I was on the book table in no time. You’re shocked, I know.

While Kate shopped with individual clients, helping choose gifts for 2- and 3- and 15-year-olds, I manned the books with a teacher. It was easy to channel my bookselling days: who are you shopping for today? What types of stories do they like? Can they read on their own? Are they into chapter books? Do they like princesses or animals or history?

I felt like a self-proclaimed book elf, my jingle-bell necklace bobbing with every step I took.

We tore through some books on Tuesday, let me tell you. Two hours passed in the blink of an eye. Most of the books on our massive table, pictured at top, were donated by individuals or businesses. But even the used ones were in good shape — and plenty of gems could be found. I delighted in finding perfect reads for youngsters, thinking about how the right story can unlock the imagination of a child. In the overflowing stacks were books by Beverly Cleary, Judy Blume, R.L. Stine. I found Goosebumps, Ramona and Beezus, Black Beauty.

“Did you read this when you were little?” I asked, over and over again. The parents’ delighted smiles were the constant response.

Many smiled widely, gently taking my offerings. Four books per child — and some moms and dads could barely narrow down their stacks. While just a few people bypassed the books completely, nearly everyone devoted time to choosing just the right reads. And they took my recommendations seriously.

“My son loves history. He reads so well — really well. Do you have anything on American history?”

“Do you have any dictionaries?”

“Have you seen an atlas? Or anything on the presidents?”

“What would you recommend for a 13-year-old boy who loves adventure?”

The boys were the toughest — but I love a challenge. I’m happy to say no one left empty-handed — and I know every novel will land with the right person.

Any stereotype regarding parents who turn to charity to supply their kids with Christmas gifts could be dismissed after spending just ten minutes at a program like this. While there will always be folks taking advantage of the system, that’s never been my personal experience. Everyone I met was happy, grateful and warm. The mood was festive. When we left, we felt uplifted.

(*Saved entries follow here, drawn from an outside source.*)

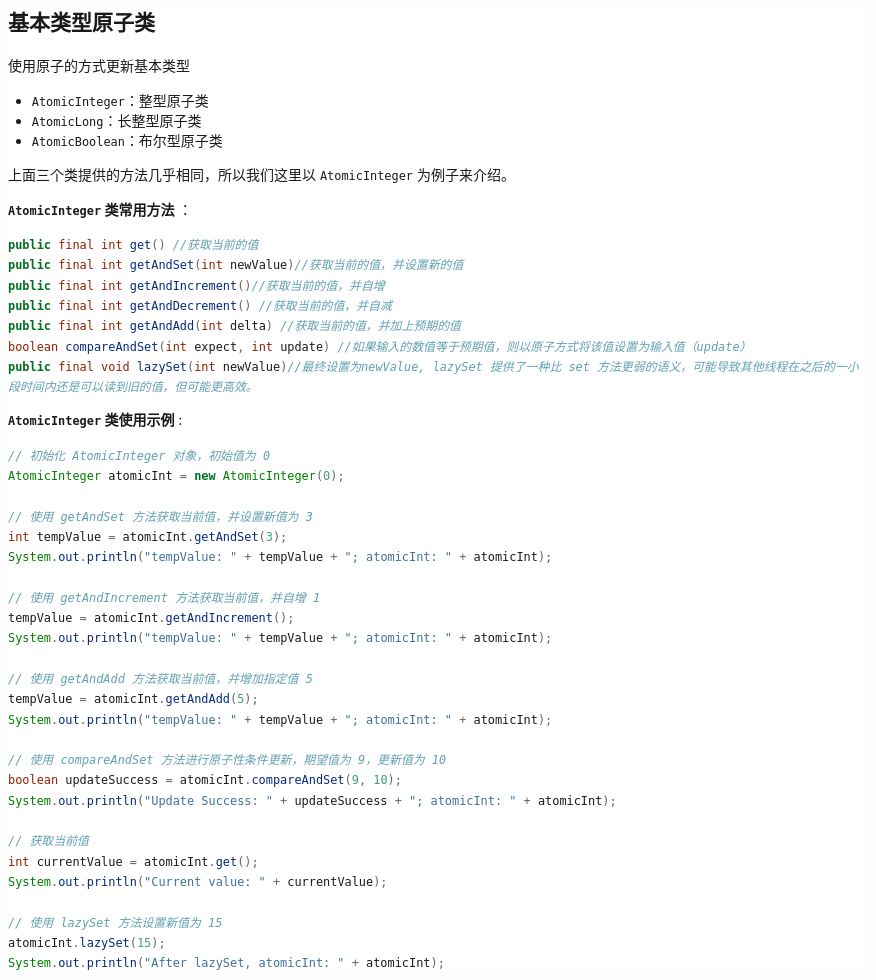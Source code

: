 ## 基本类型原子类

使用原子的方式更新基本类型

- `AtomicInteger`：整型原子类
- `AtomicLong`：长整型原子类
- `AtomicBoolean`：布尔型原子类

上面三个类提供的方法几乎相同，所以我们这里以 `AtomicInteger` 为例子来介绍。

**`AtomicInteger` 类常用方法** ：

```java
public final int get() //获取当前的值
public final int getAndSet(int newValue)//获取当前的值，并设置新的值
public final int getAndIncrement()//获取当前的值，并自增
public final int getAndDecrement() //获取当前的值，并自减
public final int getAndAdd(int delta) //获取当前的值，并加上预期的值
boolean compareAndSet(int expect, int update) //如果输入的数值等于预期值，则以原子方式将该值设置为输入值（update）
public final void lazySet(int newValue)//最终设置为newValue, lazySet 提供了一种比 set 方法更弱的语义，可能导致其他线程在之后的一小段时间内还是可以读到旧的值，但可能更高效。
```

**`AtomicInteger` 类使用示例** :

```java
// 初始化 AtomicInteger 对象，初始值为 0
AtomicInteger atomicInt = new AtomicInteger(0);

// 使用 getAndSet 方法获取当前值，并设置新值为 3
int tempValue = atomicInt.getAndSet(3);
System.out.println("tempValue: " + tempValue + "; atomicInt: " + atomicInt);

// 使用 getAndIncrement 方法获取当前值，并自增 1
tempValue = atomicInt.getAndIncrement();
System.out.println("tempValue: " + tempValue + "; atomicInt: " + atomicInt);

// 使用 getAndAdd 方法获取当前值，并增加指定值 5
tempValue = atomicInt.getAndAdd(5);
System.out.println("tempValue: " + tempValue + "; atomicInt: " + atomicInt);

// 使用 compareAndSet 方法进行原子性条件更新，期望值为 9，更新值为 10
boolean updateSuccess = atomicInt.compareAndSet(9, 10);
System.out.println("Update Success: " + updateSuccess + "; atomicInt: " + atomicInt);

// 获取当前值
int currentValue = atomicInt.get();
System.out.println("Current value: " + currentValue);

// 使用 lazySet 方法设置新值为 15
atomicInt.lazySet(15);
System.out.println("After lazySet, atomicInt: " + atomicInt);
```
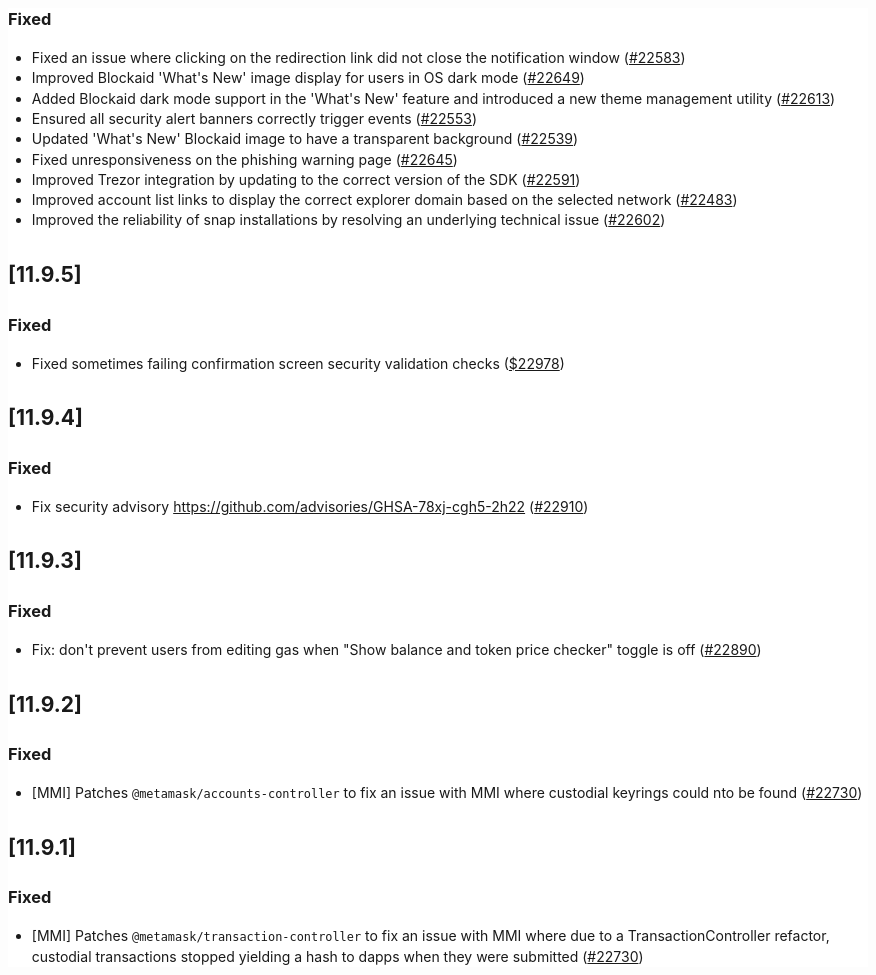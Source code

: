 ### Fixed
- Fixed an issue where clicking on the redirection link did not close the notification window ([#22583](https://github.com/BlockStar/metamask-extension/pull/22583))
- Improved Blockaid 'What's New' image display for users in OS dark mode ([#22649](https://github.com/BlockStar/metamask-extension/pull/22649))
- Added Blockaid dark mode support in the 'What's New' feature and introduced a new theme management utility ([#22613](https://github.com/BlockStar/metamask-extension/pull/22613))
- Ensured all security alert banners correctly trigger events ([#22553](https://github.com/BlockStar/metamask-extension/pull/22553))
- Updated 'What's New' Blockaid image to have a transparent background ([#22539](https://github.com/BlockStar/metamask-extension/pull/22539))
- Fixed unresponsiveness on the phishing warning page ([#22645](https://github.com/BlockStar/metamask-extension/pull/22645))
- Improved Trezor integration by updating to the correct version of the SDK ([#22591](https://github.com/BlockStar/metamask-extension/pull/22591))
- Improved account list links to display the correct explorer domain based on the selected network ([#22483](https://github.com/BlockStar/metamask-extension/pull/22483))
- Improved the reliability of snap installations by resolving an underlying technical issue ([#22602](https://github.com/BlockStar/metamask-extension/pull/22602))

## [11.9.5]
### Fixed
- Fixed sometimes failing confirmation screen security validation checks ([$22978](https://github.com/BlockStar/metamask-extension/pull/22978))

## [11.9.4]
### Fixed
- Fix security advisory https://github.com/advisories/GHSA-78xj-cgh5-2h22 ([#22910](https://github.com/BlockStar/metamask-extension/pull/22890))

## [11.9.3]
### Fixed
- Fix: don't prevent users from editing gas when "Show balance and token price checker" toggle is off ([#22890](https://github.com/BlockStar/metamask-extension/pull/22890))

## [11.9.2]
### Fixed
- [MMI] Patches `@metamask/accounts-controller` to fix an issue with MMI where custodial keyrings could nto be found ([#22730](https://github.com/BlockStar/metamask-extension/pull/22692))

## [11.9.1]
### Fixed
- [MMI] Patches `@metamask/transaction-controller` to fix an issue with MMI where due to a TransactionController refactor, custodial transactions stopped yielding a hash to dapps when they were submitted ([#22730](https://github.com/BlockStar/metamask-extension/pull/22730))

And I wasn’t thinking about it as charity work. I wasn’t there because I had to be. Nothing buffs the spirit to a shine like helping others — and I was thinking about matching a child with the perfect book for him or her. So many parents delighted in telling me how much their kids love books, which surprised me — especially in this era. But there we were.

And I hope there are plenty of happy kids with the Wimpy Kid and Berenstain Bears on Christmas morning. I’m thinking about them all.


Lending a (written) hand: Holiday Mail for Heroes

Every Thanksgiving morning, my sister and I get up early to watch the Macy’s Thanksgiving Day Parade and honor a new but very fun tradition: addressing our holiday cards. As the bustle of Christmas really ramps up and we found ourselves long on things to do and short on energy and time in which to do them, it’s easy to let simple craft projects — like card-making — fall by the wayside.

I’m a strong believer in the power of mail and connecting through the written word. I’m an active member of Postcrossing, an international postcard sharing site, and trade handwritten notes with friends and fellow bloggers as often as possible. In our increasingly high-tech and high-powered world, the art of letter-writing — any writing, really — appears to be less relevant. Teens talk and write academic papers in LOL- and text-speak. Facebook groups annouce engagements, babies, travel plans. We communicate through Twitter and texting. We don’t even pick up the phone.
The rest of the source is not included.